Friday, March 13, 2009

Data Explorers: Generating A Unique Measure of Stock Market Sentiment


Let's say that you were prescient last week and anticipated a market rally or perhaps saw one in the making this week. What stocks and sectors would you want to buy? One way to select candidates for superior gains would be to buy the stocks that were most heavily shorted. Those, after all, would be most subject to short squeezes and short covering rallies.

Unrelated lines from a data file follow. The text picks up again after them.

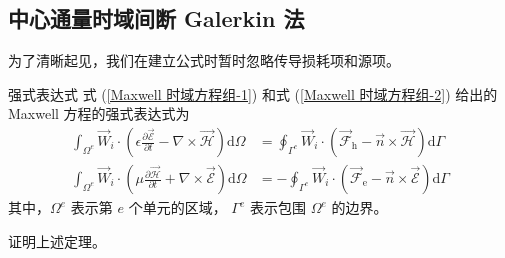 \subsection{中心通量时域间断 Galerkin 法}

\par 为了清晰起见，我们在建立公式时暂时忽略传导损耗项和源项。

\begin{theorem}{强式表达式}
    式 (\ref{Maxwell 时域方程组-1}) 
    和式 (\ref{Maxwell 时域方程组-2}) 给出的 Maxwell 方程的强式表达式为
    \begin{align}
        \label{时域间断 Galerkin 法强式表达式-1}
        \int_{\Omega^e}\vec{W}_i\cdot\left(
            \epsilon\frac{\partial\vec{\mathscr{E}}}{\partial t}
            -\nabla\times\vec{\mathscr{H}}
        \right)\text{d}\Omega
        &=\oint_{\Gamma^e}\vec{W}_i\cdot
        (\vec{\mathscr{F}}_{\text{h}}-\vec{n}\times\vec{\mathscr{H}})\text{d}\Gamma\\
        \label{时域间断 Galerkin 法强式表达式-2}
        \int_{\Omega^e}\vec{W}_i\cdot\left(
            \mu\frac{\partial\vec{\mathscr{H}}}{\partial t}
            +\nabla\times\vec{\mathscr{E}}
        \right)\text{d}\Omega
        &=-\oint_{\Gamma^e}\vec{W}_i\cdot
        (\vec{\mathscr{F}}_{\text{e}}-\vec{n}\times\vec{\mathscr{E}})\text{d}\Gamma
    \end{align}
    其中，$\Omega^e$ 表示第 $e$ 个单元的区域，
    $\Gamma^e$ 表示包围 $\Omega^e$ 的边界。
\end{theorem}

\begin{exercise}
    证明上述定理。
\end{exercise}

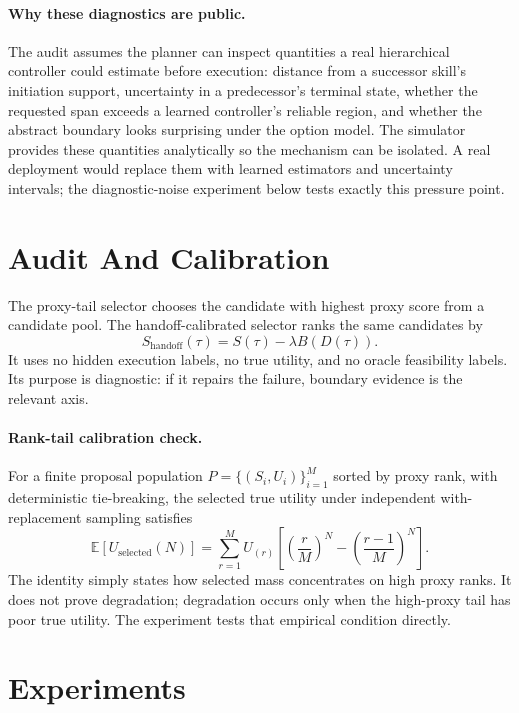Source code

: \documentclass{article}
\begin{document}
\paragraph{Why these diagnostics are public.}
The audit assumes the planner can inspect quantities a real hierarchical controller could estimate before execution: distance from a successor skill's initiation support, uncertainty in a predecessor's terminal state, whether the requested span exceeds a learned controller's reliable region, and whether the abstract boundary looks surprising under the option model. The simulator provides these quantities analytically so the mechanism can be isolated. A real deployment would replace them with learned estimators and uncertainty intervals; the diagnostic-noise experiment below tests exactly this pressure point.

\section{Audit And Calibration}

The proxy-tail selector chooses the candidate with highest proxy score from a candidate pool. The handoff-calibrated selector ranks the same candidates by
\[
S_{\mathrm{handoff}}(\tau)=S(\tau)-\lambda B(D(\tau)).
\]
It uses no hidden execution labels, no true utility, and no oracle feasibility labels. Its purpose is diagnostic: if it repairs the failure, boundary evidence is the relevant axis.

\paragraph{Rank-tail calibration check.}
For a finite proposal population \(P=\{(S_i,U_i)\}_{i=1}^M\) sorted by proxy rank, with deterministic tie-breaking, the selected true utility under independent with-replacement sampling satisfies
\[
\mathbb{E}[U_{\mathrm{selected}}(N)]
=\sum_{r=1}^{M} U_{(r)}
\left[\left(\frac{r}{M}\right)^N-\left(\frac{r-1}{M}\right)^N\right].
\]
The identity simply states how selected mass concentrates on high proxy ranks. It does not prove degradation; degradation occurs only when the high-proxy tail has poor true utility. The experiment tests that empirical condition directly.

\section{Experiments}
\end{document}
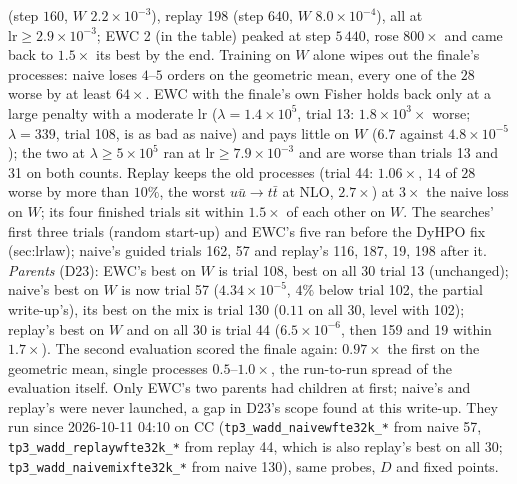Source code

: \documentclass[11pt]{article}
\newcommand{\code}[1]{\texttt{#1}}
\begin{document}
(step $160$, $W$ $2.2\times10^{-3}$), replay 198 (step $640$, $W$ $8.0\times10^{-4}$), all at $\mathrm{lr}\ge2.9\times10^{-3}$;
EWC 2 (in the table) peaked at step $5\,440$, rose $800\times$ and came back to $1.5\times$ its best by the end.
Training on $W$ alone wipes out the finale's processes: naive loses $4$--$5$ orders on the geometric mean, every one of the
$28$ worse by at least $64\times$. EWC with the finale's own Fisher holds back only at a large penalty with a moderate lr
($\lambda=1.4\times10^{5}$, trial 13: $1.8\times10^{3}\times$ worse; $\lambda=339$, trial 108, is as bad as naive) and pays
little on $W$ ($6.7$ against $4.8\times10^{-5}$); the two at $\lambda\ge5\times10^{5}$ ran at $\mathrm{lr}\ge7.9\times10^{-3}$
and are worse than trials 13 and 31 on both counts. Replay keeps the old processes (trial 44: $1.06\times$, $14$ of $28$
worse by more than $10\%$, the worst $u\bar u\to t\bar t$ at NLO, $2.7\times$) at $3\times$ the naive loss on $W$; its four
finished trials sit within $1.5\times$ of each other on $W$. The searches' first three trials (random start-up) and EWC's
five ran before the DyHPO fix (sec:lrlaw); naive's guided trials 162, 57 and replay's 116, 187, 19, 198 after it.
\emph{Parents} (D23): EWC's best on $W$ is trial 108, best on all $30$ trial 13 (unchanged); naive's best on $W$ is now
trial 57 ($4.34\times10^{-5}$, $4\%$ below trial 102, the partial write-up's), its best on the mix is trial 130 ($0.11$ on all $30$, level with 102); replay's best on $W$ and on all $30$ is trial 44
($6.5\times10^{-6}$, then 159 and 19 within $1.7\times$). The second evaluation scored the finale again: $0.97\times$ the first on
the geometric mean, single processes $0.5$--$1.0\times$, the run-to-run spread of the evaluation itself.
Only EWC's two parents had children at first; naive's and replay's were never launched, a gap in D23's scope found at
this write-up. They run since 2026-10-11 04:10 on CC (\code{tp3\_wadd\_naivewfte32k\_*} from naive 57,
\code{tp3\_wadd\_replaywfte32k\_*} from replay 44, which is also replay's best on all $30$; \code{tp3\_wadd\_naivemixfte32k\_*}
from naive 130), same probes, $D$ and fixed points.
\end{document}
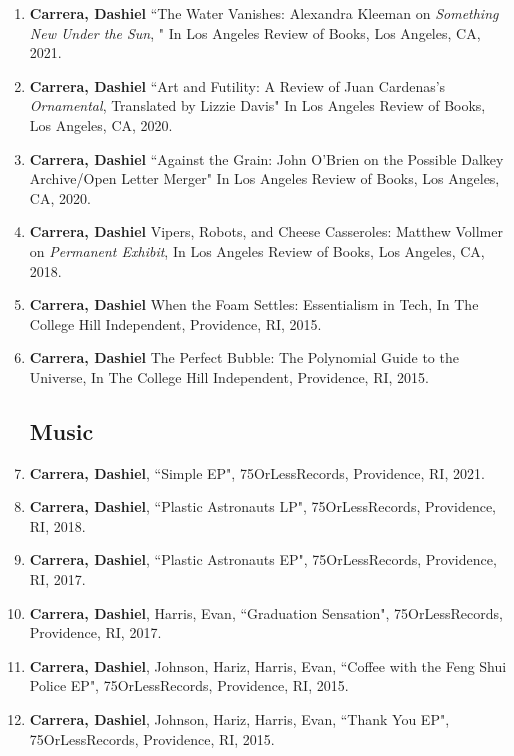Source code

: \begin{enumerate}
\item \textbf{Carrera, Dashiel} ``The Water Vanishes: Alexandra Kleeman on \textit{Something New Under the Sun}, " In Los Angeles Review of Books, Los Angeles, CA, 2021.\\
\item \textbf{Carrera, Dashiel} ``Art and Futility: A Review of Juan Cardenas's \textit{Ornamental}, Translated by Lizzie Davis" In Los Angeles Review of Books, Los Angeles, CA, 2020.\\
\item \textbf{Carrera, Dashiel} ``Against the Grain: John O'Brien on the Possible Dalkey Archive/Open Letter Merger" In Los Angeles Review of Books, Los Angeles, CA, 2020. \\
\item \textbf{Carrera, Dashiel} Vipers, Robots, and Cheese Casseroles: Matthew Vollmer on \textit{Permanent Exhibit}, In Los Angeles Review of Books, Los Angeles, CA, 2018.\\
\item \textbf{Carrera, Dashiel} When the Foam Settles: Essentialism in Tech, In The College Hill Independent, Providence, RI, 2015.\\
\item \textbf{Carrera, Dashiel} The Perfect Bubble: The Polynomial Guide to the Universe, In The College Hill Independent, Providence, RI, 2015.\\

\subsection{Music}
\item \textbf{Carrera, Dashiel}, ``Simple EP", 75OrLessRecords, Providence, RI, 2021. \\
\item \textbf{Carrera, Dashiel}, ``Plastic Astronauts LP", 75OrLessRecords, Providence, RI, 2018. \\
\item \textbf{Carrera, Dashiel}, ``Plastic Astronauts EP", 75OrLessRecords, Providence, RI, 2017. \\
\item \textbf{Carrera, Dashiel}, Harris, Evan, ``Graduation Sensation", 75OrLessRecords, Providence, RI, 2017. \\
\item \textbf{Carrera, Dashiel}, Johnson, Hariz, Harris, Evan, ``Coffee with the Feng Shui Police EP", 75OrLessRecords, Providence, RI, 2015. \\
\item \textbf{Carrera, Dashiel}, Johnson, Hariz, Harris, Evan, ``Thank You EP", 75OrLessRecords, Providence, RI, 2015. \\

 \end{enumerate}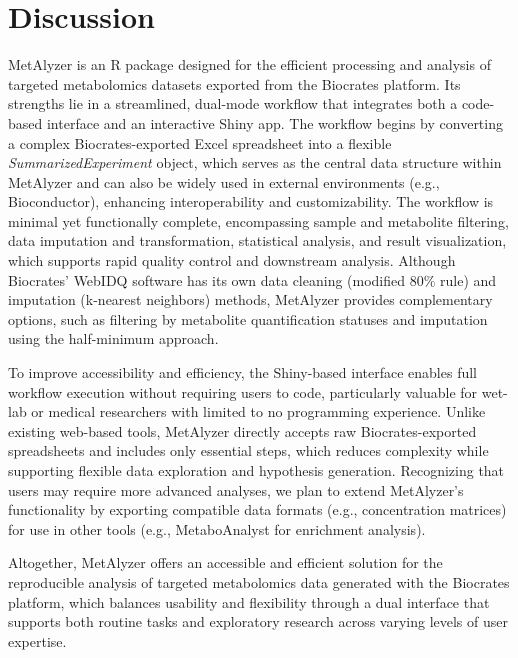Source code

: \documentclass[12pt, a4paper]{article}
\begin{document}

\section*{\large Discussion}
MetAlyzer is an R package designed for the efficient processing and analysis of targeted metabolomics datasets exported from the Biocrates platform. Its strengths lie in a streamlined, dual-mode workflow that integrates both a code-based interface and an interactive Shiny app. The workflow begins by converting a complex Biocrates-exported Excel spreadsheet into a flexible \textit{SummarizedExperiment} object\cite{Morgan2022}, which serves as the central data structure within MetAlyzer and can also be widely used in external environments (e.g., Bioconductor\cite{Huber2015}), enhancing interoperability and customizability. The workflow is minimal yet functionally complete, encompassing sample and metabolite filtering, data imputation and transformation, statistical analysis, and result visualization, which supports rapid quality control and downstream analysis. Although Biocrates' WebIDQ software has its own data cleaning (modified 80\% rule\cite{Wei2018}) and imputation (k-nearest neighbors) methods, MetAlyzer provides complementary options, such as filtering by metabolite quantification statuses and imputation using the half-minimum approach.

To improve accessibility and efficiency, the Shiny-based interface enables full workflow execution without requiring users to code, particularly valuable for wet-lab or medical researchers with limited to no programming experience. Unlike existing web-based tools\cite{Pang2024,Galaxy2024,MWB}, MetAlyzer directly accepts raw Biocrates-exported spreadsheets and includes only essential steps, which reduces complexity while supporting flexible data exploration and hypothesis generation. Recognizing that users may require more advanced analyses, we plan to extend MetAlyzer's functionality by exporting compatible data formats (e.g., concentration matrices) for use in other tools (e.g., MetaboAnalyst for enrichment analysis\cite{Xia2010}).

Altogether, MetAlyzer offers an accessible and efficient solution for the reproducible analysis of targeted metabolomics data generated with the Biocrates platform, which balances usability and flexibility through a dual interface that supports both routine tasks and exploratory research across varying levels of user expertise.
\end{document}
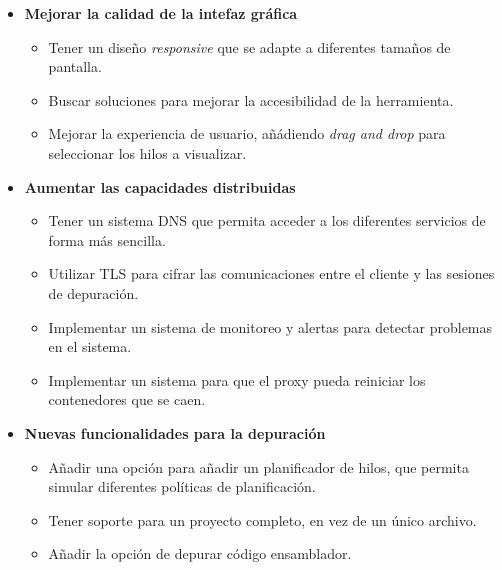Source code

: \begin{itemize}
    \item \textbf{Mejorar la calidad de la intefaz gráfica}
    \begin{itemize}
        \item Tener un diseño \textit{responsive} que se adapte a diferentes tamaños de pantalla.
        \item Buscar soluciones para mejorar la accesibilidad de la herramienta.
        \item Mejorar la experiencia de usuario, añádiendo \textit{drag and drop} para seleccionar los hilos a visualizar.
    \end{itemize}
    \item \textbf{Aumentar las capacidades distribuidas}
    \begin{itemize}
        \item Tener un sistema DNS que permita acceder a los diferentes servicios de forma más sencilla.
        \item Utilizar TLS para cifrar las comunicaciones entre el cliente y las sesiones de depuración.
        \item Implementar un sistema de monitoreo y alertas para detectar problemas en el sistema.
        \item Implementar un sistema para que el proxy pueda reiniciar los contenedores que se caen.
    \end{itemize}
    \item \textbf{Nuevas funcionalidades para la depuración}
    \begin{itemize}
        \item Añadir una opción para añadir un planificador de hilos, que permita simular diferentes políticas de planificación.
        \item Tener soporte para un proyecto completo, en vez de un único archivo.
        \item Añadir la opción de depurar código ensamblador.
    \end{itemize}
\end{itemize}
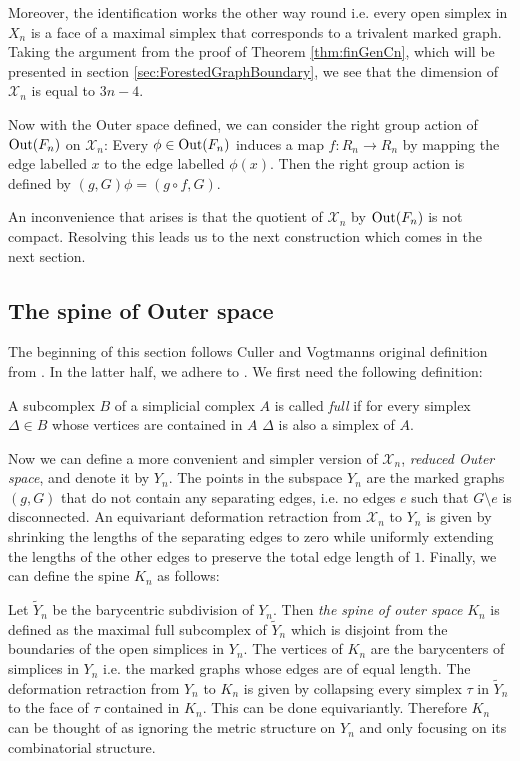 Moreover, the identification works the other way round i.e. every open simplex in $X_{n}$ 
is a face of a maximal simplex that corresponds to a trivalent marked graph.
Taking the argument from the proof of Theorem \ref{thm:finGenCn}, which will be presented in section \ref{sec:ForestedGraphBoundary}, 
we see that the dimension of $\mathcal{X}_{n}$ is equal to $3n -4$.

Now with the Outer space defined, we can consider the right group action of $\operatorname{Out}(F_{n})$ on $\mathcal{X}_{n}$:
Every $\phi \in \operatorname{Out}(F_{n})$ induces a map $f: R_{n} \to R_{n}$ by mapping the edge labelled
$x$ to the edge labelled $\phi(x)$.
Then the right group action is defined by $(g,G) \phi = (g \circ f, G)$.

An inconvenience that arises is that the quotient of $\mathcal{X}_{n}$ by $\operatorname{Out}(F_{n})$ is not compact.
Resolving this leads us to the next construction which comes in the next section.

\subsection{The spine of Outer space}\label{sec:spine}
The beginning of this section follows Culler and Vogtmanns original definition from \cite{vogtmann86}.
In the latter half, we adhere to \cite{vogtmann16}. We first need the following definition:
\begin{definition}
	A subcomplex $B$ of a simplicial complex $A$ is called \emph{full} if for every simplex $\Delta \in B$ whose vertices are contained in $A$ $\Delta$ is also a simplex of $A$.
\end{definition}
Now we can define a more convenient and simpler version of $\mathcal{X}_{n}$, \emph{reduced Outer space}, and denote it by $Y_{n}$.
The points in the subspace $Y_{n}$ are the marked graphs $(g,G)$ that do not contain any separating edges, i.e.
no edges $e$ such that $G \setminus e$ is disconnected.
An equivariant deformation retraction from $\mathcal{X}_{n}$ to $Y_{n}$ is given by shrinking the lengths of
the separating edges to zero while uniformly extending the lengths of the other edges to preserve the total edge length of $1$.
Finally, we can define the spine $K_{n}$ as follows:
\begin{definition}
	Let $\widetilde{Y}_{n}$ be the barycentric subdivision of $Y_{n}$.
	Then \emph{the spine of outer space} $K_{n}$ is defined as the maximal full subcomplex of $\widetilde{Y}_{n}$ which is disjoint from the boundaries of the open simplices in $Y_{n}$.
	The vertices of $K_{n}$ are the barycenters of simplices in $Y_{n}$ i.e. the marked graphs whose edges are of equal length.
	The deformation retraction from $Y_{n}$ to $K_{n}$ is given by
	collapsing every simplex $\tau$ in $\widetilde{Y}_{n}$ to the face of $\tau$ contained in $K_{n}$.
	This can be done equivariantly.
	Therefore $K_{n}$ can be thought of as ignoring the metric structure on $Y_{n}$ and only focusing on its combinatorial structure.
\end{definition}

But how can we obtain short sales data on a timeframe shorter than the monthly data reported by the exchanges? A unique solution is offered by the Data Explorers site, which collects short sales data daily from Custodians and Prime Brokers to help them benchmark their costs. Once Data Explorers has aggregated these data for all stocks, they can create timely reports on how actively shorted a particular stock or sector might be. That creates a potentially useful sentiment measure.

I created the chart above in Excel with last week's data from Data Explorers (not wanting to compromise their current data). You can see that, of the sectors this blog follows weekly, the two that had the largest percentage of shares borrowed for shorting were Consumer Discretionary and Financial. Those, indeed, have shown relative strength during the recent market rally.

These data are of obvious value to hedge funds that trade equities, but also to stock index traders (aggregate all the sectors and you have daily reports on market shorting--an excellent sentiment tool) and even daytraders looking for stocks in play. I like sentiment measures that are based on the actual behavior of traders and investors in the marketplace; the Data Explorer measures are unique in that they tap the sentiment of institutional traders that can move the markets.

Interested traders and portfolio managers might check out the Short Stories blog, which highlights promising findings from the Data Explorer database.